Das ganze passiert mit großem Brimborium, mit Säbelrasseln auf beiden Seiten und endet doch jedes Mal damit, dass beide nicht bekommen, was sie gefordert haben. Es ist die Zeit der Kollektivvertragsverhandlungen, die die Unternehmer ordentlich Geld kosten, das bei den Arbeitnehmern nicht in voller Höhe ankommt. Weil nämlich der Staat auch noch sein Scherflein abzwackt und sich über die „kalte Progression“ freut.
Vorarlbergs Gewerkschaftsboss Norbert Loacker hat deshalb schon in der Diskussion um eine Steuerreform nicht nur „mehr netto vom Brutto“ gefordert, sondern auch angedeutet, dass sich selbst eingespielte Rituale ändern können. Er könne sich vorstellen, dass man nicht mit den Unternehmern streite, sondern gemeinsam die Regierung zur Rede stelle. Das ist ein Beispiel, wie sich Prioritäten ändern können. Nun hat die Regierung eine kurze Verschnaufpause, weil sie eine Steuersenkung in Aussicht gestellt hat.

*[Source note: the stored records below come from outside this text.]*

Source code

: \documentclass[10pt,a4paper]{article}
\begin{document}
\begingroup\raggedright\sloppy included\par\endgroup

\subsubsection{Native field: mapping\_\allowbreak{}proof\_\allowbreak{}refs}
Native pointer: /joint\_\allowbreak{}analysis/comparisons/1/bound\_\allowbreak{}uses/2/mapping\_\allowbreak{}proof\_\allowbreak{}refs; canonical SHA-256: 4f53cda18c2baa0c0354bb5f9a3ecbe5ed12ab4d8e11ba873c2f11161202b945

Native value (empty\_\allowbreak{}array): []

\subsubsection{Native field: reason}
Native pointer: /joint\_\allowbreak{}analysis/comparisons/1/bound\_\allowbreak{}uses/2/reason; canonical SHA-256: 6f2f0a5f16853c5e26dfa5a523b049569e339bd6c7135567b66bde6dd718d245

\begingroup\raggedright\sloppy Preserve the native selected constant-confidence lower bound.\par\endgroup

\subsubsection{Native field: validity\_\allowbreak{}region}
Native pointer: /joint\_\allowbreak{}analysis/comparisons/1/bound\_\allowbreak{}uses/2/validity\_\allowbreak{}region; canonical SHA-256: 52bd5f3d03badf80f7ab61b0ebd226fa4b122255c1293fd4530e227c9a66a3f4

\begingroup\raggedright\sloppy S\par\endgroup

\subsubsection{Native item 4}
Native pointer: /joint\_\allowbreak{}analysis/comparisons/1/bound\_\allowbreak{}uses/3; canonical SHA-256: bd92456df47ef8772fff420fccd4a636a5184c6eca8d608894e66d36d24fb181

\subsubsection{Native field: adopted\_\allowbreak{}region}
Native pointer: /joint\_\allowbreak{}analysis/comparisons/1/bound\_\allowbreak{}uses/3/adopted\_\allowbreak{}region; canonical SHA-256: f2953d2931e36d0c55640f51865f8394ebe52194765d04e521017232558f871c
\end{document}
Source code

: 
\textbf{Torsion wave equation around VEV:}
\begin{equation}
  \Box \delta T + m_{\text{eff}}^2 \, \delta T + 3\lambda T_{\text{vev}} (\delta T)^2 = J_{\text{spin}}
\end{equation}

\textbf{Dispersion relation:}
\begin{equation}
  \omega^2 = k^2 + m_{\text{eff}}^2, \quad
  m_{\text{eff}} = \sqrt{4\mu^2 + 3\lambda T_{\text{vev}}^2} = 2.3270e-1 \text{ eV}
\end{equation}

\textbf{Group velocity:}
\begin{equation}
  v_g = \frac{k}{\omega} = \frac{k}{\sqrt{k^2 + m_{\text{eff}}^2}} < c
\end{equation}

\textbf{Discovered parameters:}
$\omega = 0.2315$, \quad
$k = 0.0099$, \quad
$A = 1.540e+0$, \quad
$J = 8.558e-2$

Im Übrigen stellte sich heraus, dass viele Arbeitnehmer im Laufe der Jahre ihre vorrangigen Ziele getauscht haben. Statt auf den Cent zu warten, kann sich ein großer Teil der Arbeitnehmer vorstellen, statt mehr Lohn mehr Freizeit zu beziehen. Ihnen ist offensichtlich wichtiger, mehr Zeit mit der Familie zu verbringen oder einfach auszuspannen.

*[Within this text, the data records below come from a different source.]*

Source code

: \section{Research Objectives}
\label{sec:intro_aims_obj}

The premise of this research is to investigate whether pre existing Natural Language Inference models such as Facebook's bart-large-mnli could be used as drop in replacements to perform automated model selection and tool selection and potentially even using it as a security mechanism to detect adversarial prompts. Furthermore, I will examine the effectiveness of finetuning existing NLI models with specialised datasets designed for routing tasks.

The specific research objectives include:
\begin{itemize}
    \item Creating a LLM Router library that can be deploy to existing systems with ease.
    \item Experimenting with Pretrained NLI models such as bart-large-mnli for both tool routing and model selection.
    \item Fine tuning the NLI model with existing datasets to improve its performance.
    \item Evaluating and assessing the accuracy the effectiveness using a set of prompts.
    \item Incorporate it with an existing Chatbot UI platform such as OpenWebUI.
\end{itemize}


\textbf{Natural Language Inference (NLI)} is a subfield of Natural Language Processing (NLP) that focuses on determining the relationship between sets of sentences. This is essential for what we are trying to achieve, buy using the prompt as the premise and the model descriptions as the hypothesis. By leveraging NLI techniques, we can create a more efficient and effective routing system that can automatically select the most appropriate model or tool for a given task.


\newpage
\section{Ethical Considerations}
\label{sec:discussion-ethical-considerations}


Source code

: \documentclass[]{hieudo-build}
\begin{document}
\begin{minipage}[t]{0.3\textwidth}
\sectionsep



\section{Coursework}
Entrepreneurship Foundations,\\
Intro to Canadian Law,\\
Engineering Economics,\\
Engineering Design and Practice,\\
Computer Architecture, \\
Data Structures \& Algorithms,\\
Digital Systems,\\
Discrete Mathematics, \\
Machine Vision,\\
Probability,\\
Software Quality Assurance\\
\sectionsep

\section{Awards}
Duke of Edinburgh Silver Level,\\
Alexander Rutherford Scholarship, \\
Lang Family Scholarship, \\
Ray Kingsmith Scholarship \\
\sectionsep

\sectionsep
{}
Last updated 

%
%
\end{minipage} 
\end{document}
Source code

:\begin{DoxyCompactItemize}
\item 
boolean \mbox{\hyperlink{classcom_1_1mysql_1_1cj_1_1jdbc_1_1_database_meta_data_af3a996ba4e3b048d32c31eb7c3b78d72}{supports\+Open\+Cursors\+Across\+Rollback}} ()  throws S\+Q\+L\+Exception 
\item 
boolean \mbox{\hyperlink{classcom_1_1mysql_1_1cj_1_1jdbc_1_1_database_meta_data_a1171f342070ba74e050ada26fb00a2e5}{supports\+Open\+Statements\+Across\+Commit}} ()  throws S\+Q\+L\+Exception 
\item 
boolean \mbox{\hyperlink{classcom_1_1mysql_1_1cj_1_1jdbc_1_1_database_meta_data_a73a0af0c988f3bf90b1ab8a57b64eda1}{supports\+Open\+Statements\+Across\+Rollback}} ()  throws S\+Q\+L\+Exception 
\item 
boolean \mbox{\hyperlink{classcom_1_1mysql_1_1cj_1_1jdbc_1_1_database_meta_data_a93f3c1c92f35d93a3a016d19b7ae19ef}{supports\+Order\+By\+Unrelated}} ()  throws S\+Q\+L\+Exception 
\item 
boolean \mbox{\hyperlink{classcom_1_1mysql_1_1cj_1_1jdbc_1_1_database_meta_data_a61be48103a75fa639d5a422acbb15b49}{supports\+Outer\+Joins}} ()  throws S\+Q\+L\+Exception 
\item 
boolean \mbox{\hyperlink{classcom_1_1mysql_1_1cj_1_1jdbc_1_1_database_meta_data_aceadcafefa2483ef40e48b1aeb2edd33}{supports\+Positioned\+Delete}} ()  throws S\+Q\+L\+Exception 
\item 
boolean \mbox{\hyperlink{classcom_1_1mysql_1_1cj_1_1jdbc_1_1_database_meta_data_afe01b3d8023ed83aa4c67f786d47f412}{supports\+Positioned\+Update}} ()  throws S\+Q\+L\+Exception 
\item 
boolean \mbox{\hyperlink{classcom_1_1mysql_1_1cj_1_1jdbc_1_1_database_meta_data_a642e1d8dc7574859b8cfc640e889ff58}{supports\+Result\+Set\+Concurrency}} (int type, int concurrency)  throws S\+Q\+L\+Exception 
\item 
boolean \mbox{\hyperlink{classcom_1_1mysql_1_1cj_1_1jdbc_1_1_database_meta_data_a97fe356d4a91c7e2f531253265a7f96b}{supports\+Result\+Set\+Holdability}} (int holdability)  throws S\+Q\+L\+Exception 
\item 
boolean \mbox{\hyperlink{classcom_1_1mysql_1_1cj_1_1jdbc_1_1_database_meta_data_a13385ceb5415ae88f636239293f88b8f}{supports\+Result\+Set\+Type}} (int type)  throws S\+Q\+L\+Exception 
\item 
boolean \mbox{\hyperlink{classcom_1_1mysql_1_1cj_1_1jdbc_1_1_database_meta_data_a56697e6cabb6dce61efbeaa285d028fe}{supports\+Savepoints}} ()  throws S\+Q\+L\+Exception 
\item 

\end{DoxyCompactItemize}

Die sogenannte Work-Life-Balance, von vielen Unternehmen bei der Suche nach Fachkräften als Trumpfkarte gezückt, ist nicht nur ein Trend, sondern entspricht den Wünschen vieler Menschen, für die Arbeit nicht mehr der einzige Lebensinhalt ist. Sie wollen nicht mehr Überstunden machen, um ein größeres Haus als der Nachbar zu bauen, es ist ihnen egal, ob der Bruder das größere Auto fährt.

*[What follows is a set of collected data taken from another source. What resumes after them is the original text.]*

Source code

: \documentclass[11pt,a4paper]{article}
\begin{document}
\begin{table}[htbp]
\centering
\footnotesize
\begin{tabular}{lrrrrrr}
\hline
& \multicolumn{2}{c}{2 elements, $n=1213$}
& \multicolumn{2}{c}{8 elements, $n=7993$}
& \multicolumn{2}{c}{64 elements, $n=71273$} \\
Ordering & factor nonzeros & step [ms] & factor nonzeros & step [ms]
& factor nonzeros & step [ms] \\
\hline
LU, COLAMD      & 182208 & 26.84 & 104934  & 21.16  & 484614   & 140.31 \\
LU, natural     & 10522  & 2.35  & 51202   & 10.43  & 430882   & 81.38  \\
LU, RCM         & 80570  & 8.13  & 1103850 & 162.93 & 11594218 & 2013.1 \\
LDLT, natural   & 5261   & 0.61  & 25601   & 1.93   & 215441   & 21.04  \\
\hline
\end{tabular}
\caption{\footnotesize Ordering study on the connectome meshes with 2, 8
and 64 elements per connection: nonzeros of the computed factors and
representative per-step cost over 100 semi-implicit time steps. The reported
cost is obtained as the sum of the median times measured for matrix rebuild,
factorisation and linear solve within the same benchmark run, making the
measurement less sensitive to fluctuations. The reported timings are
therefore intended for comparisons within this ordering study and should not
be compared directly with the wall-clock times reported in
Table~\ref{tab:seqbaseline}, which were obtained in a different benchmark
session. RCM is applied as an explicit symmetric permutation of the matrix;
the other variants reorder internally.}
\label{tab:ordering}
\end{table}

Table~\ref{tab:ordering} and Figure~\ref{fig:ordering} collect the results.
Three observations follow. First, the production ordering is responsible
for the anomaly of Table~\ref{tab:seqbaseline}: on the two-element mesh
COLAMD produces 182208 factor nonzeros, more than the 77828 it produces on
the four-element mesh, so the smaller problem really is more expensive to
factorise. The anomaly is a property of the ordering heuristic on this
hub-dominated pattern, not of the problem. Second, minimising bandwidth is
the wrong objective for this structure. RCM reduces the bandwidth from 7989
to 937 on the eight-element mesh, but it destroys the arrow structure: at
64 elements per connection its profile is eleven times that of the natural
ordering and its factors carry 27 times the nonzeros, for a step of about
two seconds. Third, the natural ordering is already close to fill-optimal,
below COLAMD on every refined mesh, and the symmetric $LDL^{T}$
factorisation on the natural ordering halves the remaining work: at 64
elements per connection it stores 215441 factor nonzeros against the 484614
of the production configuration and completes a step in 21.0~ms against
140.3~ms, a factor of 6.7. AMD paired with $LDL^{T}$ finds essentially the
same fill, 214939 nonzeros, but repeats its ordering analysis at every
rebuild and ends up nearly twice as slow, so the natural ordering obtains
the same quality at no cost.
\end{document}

Es kann aber auch sein, dass ihnen garantierte Freizeit lieber ist als eine Lohnerhöhung, die diesen Namen nicht verdient. Die einfach nicht mehr daran glauben, dass irgendwann mehr Geld auf ihr Konto wandert. Und Unternehmen, deren Mitarbeiter besonders oft die Freizeitoption wählen, sollten sich Gedanken über die Arbeitsverhältnisse machen.